В последние несколько десятилетий интерес художественного сообщества все заметнее смещается от произведения искусства к документации искусства. Такое смещение – симптом, свидетельствующий о более общем и глубоком процессе трансформации, которую претерпевает сегодня искусство; поэтому оно заслуживает подробного анализа. Традиционно под произведением искусства понимают нечто, в чем воплотилось искусство, нечто, что обеспечивает непосредственное и зримое присутствие искусства. Направляясь на выставку, мы обычно предполагаем, что то, что мы там увидим – будь то картины, скульптуры, рисунки, фотографии, видеофильмы, редимейды или инсталляции, – и есть искусство. Конечно, произведения искусства могут содержать в себе отсылки к чему-то иному, нежели они сами – например, к тем или иным реальным предметам или политическим позициям, – но они не могут отсылать к искусству, поскольку они сами и есть искусство. Это традиционное представление о содержании выставки или музея становится сегодня все менее адекватным. Все чаще в выставочных залах мы сталкиваемся не только с произведениями искусства, но и с художественной документацией. Последняя может использовать живопись, рисунок, фотографию, видеофильм, текст или инсталляцию – то есть все те же формы и жанры, в которых обычно предстает перед нами искусство, – но в случае художественной документации эти формы не представляют искусство, а документируют его. Художественная документация по определению не есть искусство; она только отсылает к искусству и тем самым дает как раз понять, что искусство в данном случае более не присутствует, не является непосредственно зримым, а, напротив, отсутствует или является скрытым.

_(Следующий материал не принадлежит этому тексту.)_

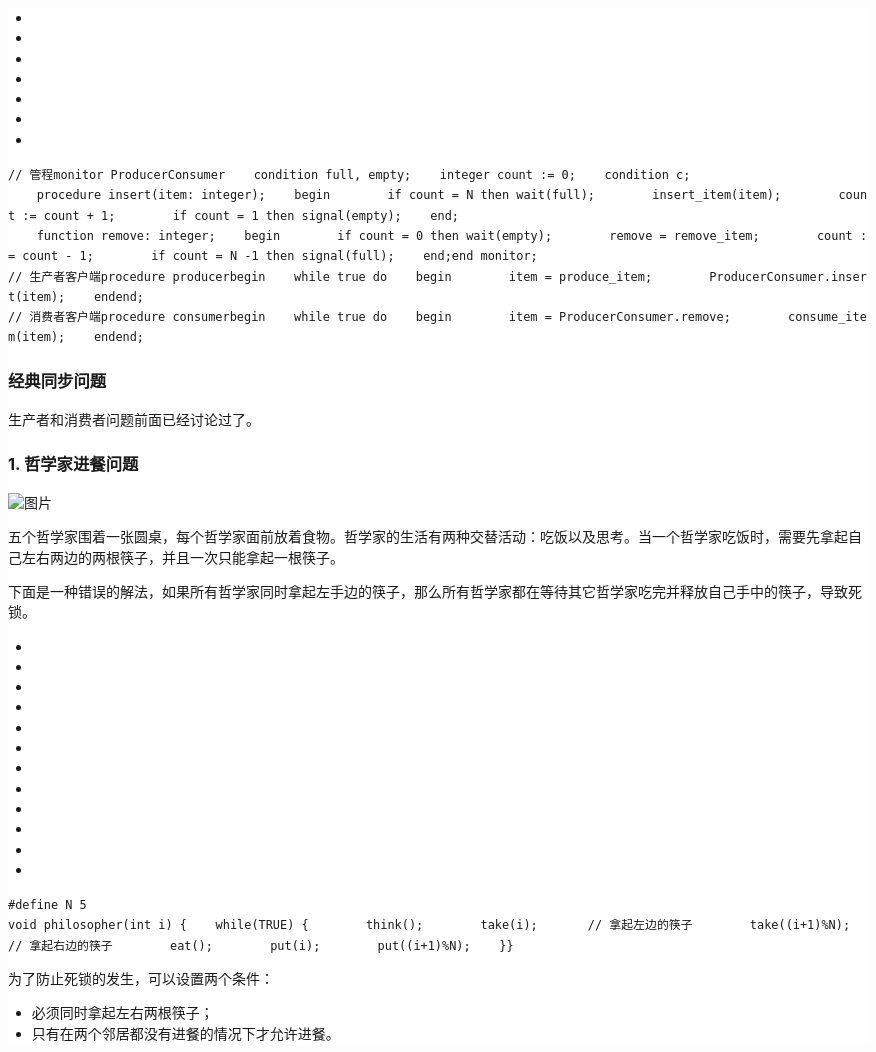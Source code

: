 - 
- 
- 
- 
- 
- 
- 

```
// 管程monitor ProducerConsumer    condition full, empty;    integer count := 0;    condition c;
    procedure insert(item: integer);    begin        if count = N then wait(full);        insert_item(item);        count := count + 1;        if count = 1 then signal(empty);    end;
    function remove: integer;    begin        if count = 0 then wait(empty);        remove = remove_item;        count := count - 1;        if count = N -1 then signal(full);    end;end monitor;
// 生产者客户端procedure producerbegin    while true do    begin        item = produce_item;        ProducerConsumer.insert(item);    endend;
// 消费者客户端procedure consumerbegin    while true do    begin        item = ProducerConsumer.remove;        consume_item(item);    endend;
```

### 经典同步问题

生产者和消费者问题前面已经讨论过了。

### 1. 哲学家进餐问题

![图片](https://mmbiz.qpic.cn/sz_mmbiz_jpg/zHYsKHjf0niaAWPtWgoMnMGK2BKibpcibOzxkribGnjDicGGE4mXrsVf1mfMoWQ7Rwic7NVPRfpDzVp0JdVyHVPm8bqQ/640?wx_fmt=jpeg&wxfrom=5&wx_lazy=1&wx_co=1)



五个哲学家围着一张圆桌，每个哲学家面前放着食物。哲学家的生活有两种交替活动：吃饭以及思考。当一个哲学家吃饭时，需要先拿起自己左右两边的两根筷子，并且一次只能拿起一根筷子。

下面是一种错误的解法，如果所有哲学家同时拿起左手边的筷子，那么所有哲学家都在等待其它哲学家吃完并释放自己手中的筷子，导致死锁。

- 
- 
- 
- 
- 
- 
- 
- 
- 
- 
- 
- 

```
#define N 5
void philosopher(int i) {    while(TRUE) {        think();        take(i);       // 拿起左边的筷子        take((i+1)%N); // 拿起右边的筷子        eat();        put(i);        put((i+1)%N);    }}
```

为了防止死锁的发生，可以设置两个条件：

- 必须同时拿起左右两根筷子；
- 只有在两个邻居都没有进餐的情况下才允许进餐。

Художественная документация, разумеется, отсылает к искусству по-разному. Она может отсылать к перформансам, временным инсталляциям или хэппенингам, которые документируются точно так же, как театральные спектакли. В таких случаях можно говорить о художественных событиях, которые произошли, были зримыми в какой-то конкретный момент, в то время как их документация, которая постфактум представлена на выставке, – это просто средство, позволяющее нам вспомнить о событии. Вопрос о том, насколько вообще возможно такое воспоминание, конечно, остается открытым. С момента появления деконструкции – если не раньше – нам известно, что утверждение, будто события из нашего прошлого можно таким образом зафиксировать, является как минимум проблематичным. Однако в последнее время производится и выставляется все больше документации, которая не претендует на то, чтобы перенести события прошлого в настоящее. Примерами тому могут служить сложные и многообразные художественные интервенции в повседневность, долгие процессы анализа и обсуждения, создание необычных жизненных обстоятельств, художественные исследования того, как воспринимается искусство в различных культурах и сообществах, художественные акции с политическим подтекстом и т. д. Все эти виды активности можно репрезентировать только посредством художественной документации, потому что эта активность изначально не стремилась к созданию произведения искусства, в котором проявлялось бы искусство как таковое. Следовательно, такое искусство не возникает в форме объекта – оно не есть продукт или результат «творческой» активности. Скорее сама эта активность и есть искусство, художественная практика как таковая. И соответственно художественная документация – это не восстановление в настоящем некоего художественного события прошлого и не предвещение появления некоего произведения искусства в будущем, а единственная возможная форма указания на художественное творчество, которое не может быть показано иначе.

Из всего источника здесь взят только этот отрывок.